MADRID.- La Unión Europea es un proyecto político único en su especie. Tanto es 
así que para muchos su modelo institucional no siempre resulta sencillo 
de entender. Explicamos brevemente cuáles son y cómo funcionan las 
principales instituciones europeas y qué perspectivas de futuro presenta
 la principal organización internacional del Viejo Continente, relata https://elordenmundial.com.
Señalaba Henri Brugmans, uno de los 
padres intelectuales de la Unión Europea, que en un proyecto como Europa
 únicamente los visionarios son realistas. Y, efectivamente, a tenor del
 trasfondo histórico de sus palabras y de la complejidad de la 
reconstrucción y reconciliación europea que se avecinaba tras el final 
de la Segunda Guerra Mundial, podría parecer descabellado soñar con algo
 lejanamente parecido a una unión de los pueblos de Europa. Por ello, 
para impulsar una iniciativa de este calibre hicieron falta al menos dos
 grandes ingredientes políticos: pragmatismo y creatividad. 
El primer elemento lo ofreció la Declaración Schuman de 1950
 y sus ya célebres tesis funcionalistas: “Europa no se hará de golpe, 
sino mediante realizaciones concretas que den lugar a solidaridades de 
hecho”. El segundo, más ambicioso si cabe, lo planteó Jean Monnet al 
introducir la idea de supranacionalidad en un contexto todavía marcado 
por los debates del Congreso de La Haya de 1948. En este congreso se dieron cita los partidarios de una Europa federal, herederos del Manifiesto Ventotene de 1941 y del espíritu del primer ministro británico Winston Churchill en su célebre discurso de Zúrich en 1946,
 y los unionistas, defensores de una Europa fundada en la cooperación 
soberana de los pueblos. Se libraron intensos debates sobre el futuro 
del continente, hasta el punto de que la tensión entre ambas posturas, 
enfrentadas por los límites de la soberanía nacional, es considerada 
como la raíz de muchos debates que todavía se producen. Pero, ante todo,
 constituiría el origen de la complejidad institucional de la Unión 
Europea del siglo XXI.
El nacimiento del sistema institucional europeo
La originalidad histórica del modelo 
institucional europeo tiene su punto de partida en el hecho de que, 
iniciado como un proceso de paz entre antiguos enemigos, las entonces 
Comunidades Europeas se irían convirtiendo con el tiempo en algo más que
 una organización internacional y en algo menos que un Estado nacional 
clásico. Efectivamente, el sistema institucional comunitario nace en el 
Tratado de París de 1951 como un intento de reconciliar el continente 
gracias al establecimiento de una Comunidad Económica del Carbón y del Acero (CECA) para gestionar bajo una autoridad supranacional la cuenca del Ruhr, epicentro de diversos enfrentamientos franco-alemanes
 desde el siglo XIX hasta la Segunda Guerra Mundial. A partir de ahí, se
 desarrollarían nuevas piezas en este incipiente entramado institucional
 con la adopción del Tratado de Roma en 1958 y la consiguiente creación 
de las Comunidades Económicas Europeas y Euratom
 —la Comunidad Europea de la Energía Atómica—, cuyas direcciones se 
fusionaron posteriormente con la de la CECA en el Tratado de Bruselas de
 1965. Se formaba así el antecedente directo de la actual Unión Europea.

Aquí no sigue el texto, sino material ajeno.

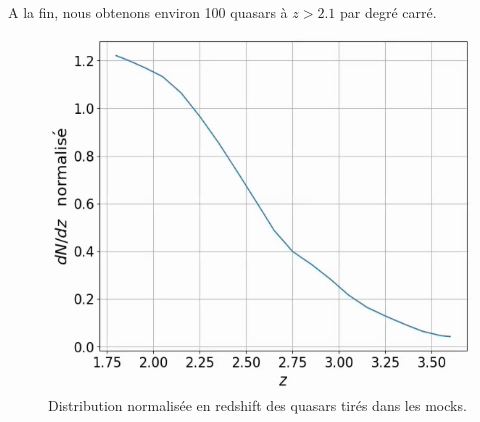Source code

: \documentclass[11pt, twoside, a4paper, openright]{report}
\begin{document}
A la fin, nous obtenons environ \num{100} quasars à $z > \num{2.1}$ par degré carré.
\begin{figure}
  \centering
  \includegraphics[scale=0.5]{dndz_qso}
  \caption{Distribution normalisée en redshift des quasars tirés dans les mocks.}
  \label{fig:dndz_qso}
\end{figure}
\end{document}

El panorama institucional iba 
haciéndose, de esta forma, poco a poco más complejo. Pero La Haya seguía
 omnipresente: a principios de los años 60, países recelosos del 
proyecto supranacional comunitario —caso clásico del Reino Unido—
 trataban de articular, sin demasiado éxito, un espacio soberano de 
libre comercio alternativo a las Comunidades Europeas conocido como Asociación Europea de Libre Comercio
 (AELC o EFTA). Tampoco todos los miembros del proyecto europeo eran 
necesariamente partidarios de las renuncias a la soberanía, como mostró 
el rechazo del presidente francés Charles de Gaulle al Plan Pleven y la Comunidad Europea de Defensa o la crisis de la silla vacía de 1966.
 Pese a ello, las instituciones europeas siguieron evolucionando en los 
años 70 y 80 creando nuevas estructuras, integrando nuevas ampliaciones 
—incluida, paradójicamente, la del Reino Unido— y ajustándose 
institucionalmente al siempre delicado equilibrio entre órganos 
supranacionales e intergubernamentales. 
Los años 90 y principios de los 2000 
fueron una época de bonanza para el espíritu federalista. Pese a que las
 ampliaciones suponían un reto para continuar profundizando la 
integración europea, la comunitarización de competencias no hizo sino 
aumentar gracias a la aplicación del Acuerdo de Schengen
 en 1990, la adopción del ambicioso Tratado de Maastricht —que, entre 
otras cuestiones, como el reforzamiento de la cooperación en asuntos de 
justicia e interior, permitía el establecimiento en 1993 de una Política Exterior de Seguridad Común
 (PESC)— o la compleción de la última fase de la Unión Económica y 
Monetaria con la entrada en vigor del euro en 2002, cuyo control 
recaería desde entonces de forma exclusiva en el Banco Central Europeo. 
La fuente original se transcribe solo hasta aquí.